L’assemblée générale annuelle 2021 des Producteurs de grains du Québec (PGQ)  s'est tenue le mardi 30 mars. Pour la deuxième année consécutive, l’assemblée s'est déroulée de façon virtuelle, en respect des règles de santé publique, sous le thème « Artisans d’un secteur des grains toujours plus innovant ». Plus de 250 délégués, producteurs et partenaires de la filière ont assisté aux discussions. Neuf résolutions ont été débattues.

Les PGQ misent sur l'innovation pour l'année à venir, au bénéfice de l'ensemble des Québécoises et des Québécois. Les PGQ réclament donc le soutien approprié des gouvernements. Les PGQ tiennent à souligner la présence à l'assemblée de l'honorable Marie-Claude Bibeau, ministre de l'Agriculture et de l'Agroalimentaire du Canada.

« L'AGA permet de prendre le pouls des productrices et des producteurs du Québec. Ceux-ci sont prêts à continuer d'innover et à se mobiliser pour assurer la production de grains de qualité pour les citoyens de la province et les acheteurs étrangers. Nous souhaitons le même engouement et la même détermination de la part des deux paliers gouvernementaux. Nous invitons les gouvernements à se mobiliser et à offrir le soutien que le secteur des grains et l'agriculture en général méritent », a déclaré M. Christian Overbeek, président des PGQ.

Au cours des derniers mois, les PGQ ont notamment demandé:

  1. Que les programmes de sécurité de revenu soient revus afin d'offrir une protection efficace et pour stabiliser les revenus au coût de production moyen québécois;
  2. Mettre en place des programmes qui assurent une meilleure rétribution des efforts agroenvironnementaux des productrices et des producteurs;
  3. Augmenter les sommes allouées par le gouvernement fédéral aux programmes de gestion des risques afin d'assurer la compétitivité des producteurs sur les marchés internationaux.

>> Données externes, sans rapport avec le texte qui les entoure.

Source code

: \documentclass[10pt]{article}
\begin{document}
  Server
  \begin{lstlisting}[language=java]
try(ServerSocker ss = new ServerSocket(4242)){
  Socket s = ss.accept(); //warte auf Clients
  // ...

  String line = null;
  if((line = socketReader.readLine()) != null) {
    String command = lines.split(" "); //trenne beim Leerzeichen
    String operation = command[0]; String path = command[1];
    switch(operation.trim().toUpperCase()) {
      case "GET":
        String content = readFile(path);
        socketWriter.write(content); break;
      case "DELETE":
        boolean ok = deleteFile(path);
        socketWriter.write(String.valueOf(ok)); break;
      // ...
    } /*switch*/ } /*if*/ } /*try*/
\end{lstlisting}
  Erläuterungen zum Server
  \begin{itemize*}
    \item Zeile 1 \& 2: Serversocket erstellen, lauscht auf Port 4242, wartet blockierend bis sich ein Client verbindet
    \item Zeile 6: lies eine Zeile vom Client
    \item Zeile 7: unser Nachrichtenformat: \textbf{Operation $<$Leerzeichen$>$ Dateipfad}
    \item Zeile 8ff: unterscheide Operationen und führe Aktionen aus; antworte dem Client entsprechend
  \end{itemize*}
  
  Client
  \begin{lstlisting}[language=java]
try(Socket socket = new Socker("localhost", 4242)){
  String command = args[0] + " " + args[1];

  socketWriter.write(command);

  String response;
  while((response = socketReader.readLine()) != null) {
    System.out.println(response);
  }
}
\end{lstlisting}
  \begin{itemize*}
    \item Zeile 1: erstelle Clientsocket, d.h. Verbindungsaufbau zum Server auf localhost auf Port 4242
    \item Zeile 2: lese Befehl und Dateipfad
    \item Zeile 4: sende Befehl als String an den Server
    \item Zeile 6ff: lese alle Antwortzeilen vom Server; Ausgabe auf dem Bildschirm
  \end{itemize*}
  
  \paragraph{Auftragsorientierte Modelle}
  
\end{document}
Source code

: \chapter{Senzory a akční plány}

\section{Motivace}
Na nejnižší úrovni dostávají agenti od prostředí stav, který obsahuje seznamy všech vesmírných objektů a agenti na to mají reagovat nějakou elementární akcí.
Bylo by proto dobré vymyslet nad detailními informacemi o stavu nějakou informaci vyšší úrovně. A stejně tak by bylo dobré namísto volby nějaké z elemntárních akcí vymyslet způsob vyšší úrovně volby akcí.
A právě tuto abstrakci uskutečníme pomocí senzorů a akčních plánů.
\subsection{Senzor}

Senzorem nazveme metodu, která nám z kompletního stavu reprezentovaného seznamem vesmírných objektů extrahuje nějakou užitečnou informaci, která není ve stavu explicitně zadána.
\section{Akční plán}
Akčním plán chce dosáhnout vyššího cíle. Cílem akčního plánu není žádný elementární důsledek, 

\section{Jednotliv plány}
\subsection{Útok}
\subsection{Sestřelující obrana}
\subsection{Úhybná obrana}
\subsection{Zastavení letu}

D'ailleurs, l'étude portant sur la compétitivité du secteur des grains au Québec démontre que les paiements de transfert que reçoivent les producteurs québécois sont plus faibles que ceux reçus par leurs compétiteurs étrangers. Également, celle-ci établit que le cadre environnemental au Québec est plus sévère que celui des autres provinces canadiennes et des États-Unis. Enfin, l'étude permet de constater que la rémunération des efforts environnementaux est plus faible au Québec qu'ailleurs.

« Les producteurs québécois veulent innover davantage, mais il ne fait aucun doute que les gouvernements devront eux aussi contribuer afin d'assurer notre compétitivité sur le marché local et sur la scène internationale, notamment en assurant un financement adéquat de la recherche, la mise en place de programmes adaptés à la réalité des agriculteurs et une hausse des investissements pour accroître la performance agroenvironnementale », a ajouté M. Overbeek.